Of course, the SNP's anti-cuts rhetoric isn't worth a light, and it's as pro-business as Tory and Labour combined. But it's able to take a seemingly radical stance on issues where it has control of its own finances. It's opportunist, and populist, and its nationalism seems to be working.

Scottish Labour did little to help itself, with a right-wing leader - Jim Murphy - who effectively foisted himself on the party. He led a campaign that was five years out of date, as though Labour still ruled the roost, and didn't recognise how the political mood had changed drastically in the last six months. Murphy was disliked within his own party, let along amongst the electorate as a whole. That the Labour Party in Scotland should have come to this - in a country that has generations of fighting socialist tradition - is truly pitiable.

Re: How To Vote?

PostPosted: Wed May 13, 2015 10:06 pm
by Pete Fowler
Norman, I don’t think it’s like that. I spent a week last summer in Oban; I’ve always loved that west coast, but I wanted to be there in the week before the referendum. Just to see if it meant anything. I was gob smacked: there were kids in bars, high heels and hoodies, all talking about it; there was a young couple at the next table in a restaurant checking databases on their iPads – have we made sure this family’s going to vote? There was a buzz I’d never witnessed before.

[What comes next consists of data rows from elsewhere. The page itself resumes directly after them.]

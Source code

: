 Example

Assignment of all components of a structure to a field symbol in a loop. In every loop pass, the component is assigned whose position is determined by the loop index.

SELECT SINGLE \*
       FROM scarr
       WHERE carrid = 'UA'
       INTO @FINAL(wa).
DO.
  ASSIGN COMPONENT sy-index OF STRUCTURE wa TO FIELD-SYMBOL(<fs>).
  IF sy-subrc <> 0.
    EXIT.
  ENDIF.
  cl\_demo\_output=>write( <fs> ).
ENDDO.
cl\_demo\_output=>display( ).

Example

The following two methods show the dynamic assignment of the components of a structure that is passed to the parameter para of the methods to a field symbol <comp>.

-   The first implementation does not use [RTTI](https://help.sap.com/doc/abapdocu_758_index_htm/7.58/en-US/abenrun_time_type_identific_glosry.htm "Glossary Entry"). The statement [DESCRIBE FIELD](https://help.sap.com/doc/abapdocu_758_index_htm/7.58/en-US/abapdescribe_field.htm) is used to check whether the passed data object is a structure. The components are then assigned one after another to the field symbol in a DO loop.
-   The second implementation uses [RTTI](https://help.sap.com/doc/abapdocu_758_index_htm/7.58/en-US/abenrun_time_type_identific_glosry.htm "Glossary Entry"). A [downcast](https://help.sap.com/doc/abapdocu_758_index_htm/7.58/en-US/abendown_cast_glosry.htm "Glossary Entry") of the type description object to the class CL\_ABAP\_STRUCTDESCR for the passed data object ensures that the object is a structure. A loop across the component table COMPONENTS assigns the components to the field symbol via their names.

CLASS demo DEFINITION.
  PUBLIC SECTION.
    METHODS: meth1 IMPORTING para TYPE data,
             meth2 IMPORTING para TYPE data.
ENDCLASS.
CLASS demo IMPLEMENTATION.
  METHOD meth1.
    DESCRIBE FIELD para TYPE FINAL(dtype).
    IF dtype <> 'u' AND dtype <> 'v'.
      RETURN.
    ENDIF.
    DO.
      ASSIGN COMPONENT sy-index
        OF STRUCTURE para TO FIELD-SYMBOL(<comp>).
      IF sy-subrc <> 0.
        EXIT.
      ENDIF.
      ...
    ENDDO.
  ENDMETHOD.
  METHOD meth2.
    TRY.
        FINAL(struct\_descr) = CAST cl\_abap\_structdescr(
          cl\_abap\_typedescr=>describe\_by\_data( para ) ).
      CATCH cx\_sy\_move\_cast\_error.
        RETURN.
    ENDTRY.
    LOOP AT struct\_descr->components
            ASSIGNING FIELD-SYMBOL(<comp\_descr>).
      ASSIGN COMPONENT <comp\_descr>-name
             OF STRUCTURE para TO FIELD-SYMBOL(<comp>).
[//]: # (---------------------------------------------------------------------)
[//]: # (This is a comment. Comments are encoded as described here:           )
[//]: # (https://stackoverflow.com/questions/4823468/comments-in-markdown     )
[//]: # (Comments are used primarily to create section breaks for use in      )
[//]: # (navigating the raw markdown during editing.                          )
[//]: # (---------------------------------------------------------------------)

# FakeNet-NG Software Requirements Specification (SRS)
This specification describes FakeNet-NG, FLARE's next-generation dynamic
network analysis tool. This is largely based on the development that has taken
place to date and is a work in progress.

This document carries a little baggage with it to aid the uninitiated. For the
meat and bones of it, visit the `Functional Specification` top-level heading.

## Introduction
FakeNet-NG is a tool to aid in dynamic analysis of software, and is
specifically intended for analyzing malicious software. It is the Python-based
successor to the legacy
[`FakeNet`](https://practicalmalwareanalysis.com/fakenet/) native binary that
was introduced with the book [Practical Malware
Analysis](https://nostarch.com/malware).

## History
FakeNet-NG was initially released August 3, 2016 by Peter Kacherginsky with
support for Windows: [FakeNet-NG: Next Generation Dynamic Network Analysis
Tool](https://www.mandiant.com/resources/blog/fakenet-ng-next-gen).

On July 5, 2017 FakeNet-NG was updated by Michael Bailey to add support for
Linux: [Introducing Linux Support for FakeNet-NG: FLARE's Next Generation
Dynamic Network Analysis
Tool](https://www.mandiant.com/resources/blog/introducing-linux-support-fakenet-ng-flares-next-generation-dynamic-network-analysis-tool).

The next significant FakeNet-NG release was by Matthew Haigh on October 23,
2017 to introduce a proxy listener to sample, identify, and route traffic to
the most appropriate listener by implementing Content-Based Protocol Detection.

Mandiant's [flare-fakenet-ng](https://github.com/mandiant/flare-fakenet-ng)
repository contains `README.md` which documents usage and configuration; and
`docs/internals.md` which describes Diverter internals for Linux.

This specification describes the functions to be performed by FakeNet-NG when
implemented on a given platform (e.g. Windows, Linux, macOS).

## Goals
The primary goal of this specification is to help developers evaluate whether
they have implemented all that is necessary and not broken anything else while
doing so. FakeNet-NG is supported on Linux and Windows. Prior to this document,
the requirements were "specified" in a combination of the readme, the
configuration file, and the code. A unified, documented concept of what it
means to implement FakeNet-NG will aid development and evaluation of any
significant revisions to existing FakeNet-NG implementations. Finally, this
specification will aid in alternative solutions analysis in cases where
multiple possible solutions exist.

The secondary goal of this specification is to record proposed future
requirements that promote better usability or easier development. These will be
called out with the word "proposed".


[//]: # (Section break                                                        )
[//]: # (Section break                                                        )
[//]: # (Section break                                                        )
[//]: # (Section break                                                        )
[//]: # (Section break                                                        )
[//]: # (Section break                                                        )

It was real outburst of community identity. Their land had been under alien governments since 1979: Tories they never voted for bringing in things they hated; and Labour simply taking them for granted. No sign of Blair chucking out Thatcherism: he gained his power in England by being her heir, just as Cameron said he was the ‘heir to Blair’.

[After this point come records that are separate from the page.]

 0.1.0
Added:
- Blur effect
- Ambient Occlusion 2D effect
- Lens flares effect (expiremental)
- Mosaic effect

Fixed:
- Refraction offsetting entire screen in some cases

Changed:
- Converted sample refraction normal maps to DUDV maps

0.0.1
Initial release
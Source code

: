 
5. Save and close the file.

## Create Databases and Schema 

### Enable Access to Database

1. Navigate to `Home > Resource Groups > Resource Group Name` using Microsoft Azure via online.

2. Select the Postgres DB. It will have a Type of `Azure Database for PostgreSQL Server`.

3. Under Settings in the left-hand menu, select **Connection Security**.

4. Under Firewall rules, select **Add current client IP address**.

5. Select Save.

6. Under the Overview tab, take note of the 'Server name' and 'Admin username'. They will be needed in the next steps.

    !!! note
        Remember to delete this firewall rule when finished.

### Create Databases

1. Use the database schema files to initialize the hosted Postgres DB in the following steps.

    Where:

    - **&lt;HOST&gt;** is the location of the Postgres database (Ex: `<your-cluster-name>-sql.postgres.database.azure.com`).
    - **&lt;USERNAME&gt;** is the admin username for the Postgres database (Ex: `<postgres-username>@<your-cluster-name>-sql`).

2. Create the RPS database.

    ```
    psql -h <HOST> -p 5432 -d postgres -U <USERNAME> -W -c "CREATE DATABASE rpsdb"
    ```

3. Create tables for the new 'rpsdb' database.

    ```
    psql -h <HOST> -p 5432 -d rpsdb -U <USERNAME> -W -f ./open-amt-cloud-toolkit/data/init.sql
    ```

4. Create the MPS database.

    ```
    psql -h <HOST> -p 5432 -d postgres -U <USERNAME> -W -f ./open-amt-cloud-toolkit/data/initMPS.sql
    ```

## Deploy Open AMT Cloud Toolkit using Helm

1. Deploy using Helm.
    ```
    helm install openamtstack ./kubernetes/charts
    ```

For me, it was a tricky one. I’ve always distrusted nationalism, it’s been part of my DNA since I studied the 1930s. And when that was combined with an equal understanding of imperialism, I found the very concept of English Nationalism an almost bitter pill to swallow. Imperialism, Fascism, Mussolini, Stalin, Palmerston, Churchill, Gandhi, the Irish Struggle, South Africa....all of these had conspired to make the very concept of nationalism in my contexts risible. I had been brought up in the very cornerstone of all that I loathed.

Times, though, they move on. In a globalised world, run by remote corporates, we are all internationalists now. The world is international. No, we certainly don’t have the international socialism that I at one time dreamed of, dreams badly disturbed when I tried to rub out the tale of the Kronstadt sailors; but we certainly have a world order. Where Apple and not Trotsky is in charge.

But, within this hugeness, all of us look for identity. To whom do we belong? With whom do we communicate, empathise? Where are our roots? What is this place that I call home?

Which is, crudely, what the Scots have done. And they are glorying in it, massively re-asserting themselves. They look back and remember the steam engine, the telephone, the television, radar, pencillin, Burns, Stevenson, Scott, the medics in Edinburgh, the Black Watch, the Argyll and Sutherland Highlanders....my God, their contribution to the ‘British success’ was greater than that of the South East of England. And they say, loudly and with ever-increasing power, ‘we can make it on our own – no problem’

I envy them. Of course I know it’s not uniform – Shetland would rather be with Norway and the Lowlands are all a-quiver, still genuflecting to the Lairds that still live there.
And nor are they ‘socialist’: some of them are, some of them are not. They lean to the Scandinavian models, as so many of us do. But it’s their identity that they are asserting.

But I envy them most of all because I think that their community is just the right size to make sense in the era of globalisation: whereas my England is torn to pieces; and I, in the north, feel far more empathy with Dublin and Glasgow than I do with Basingstoke, Haywards Heath and Richmond.

Re: How To Vote?

PostPosted: Wed May 13, 2015 11:07 pm
by NormanD
Pete, I'm not sure which part of my last post you disagree with. I don't deny any of your comments about an enhanced political mood in Scotland, and a feeling for 'independence' (I put it like that because expectations and hopes certainly outstrip the constitutional reality). I stand by my view of what the SNP is to me, politically at least. And also my comments on the S Labour Party, or what might be now left of it.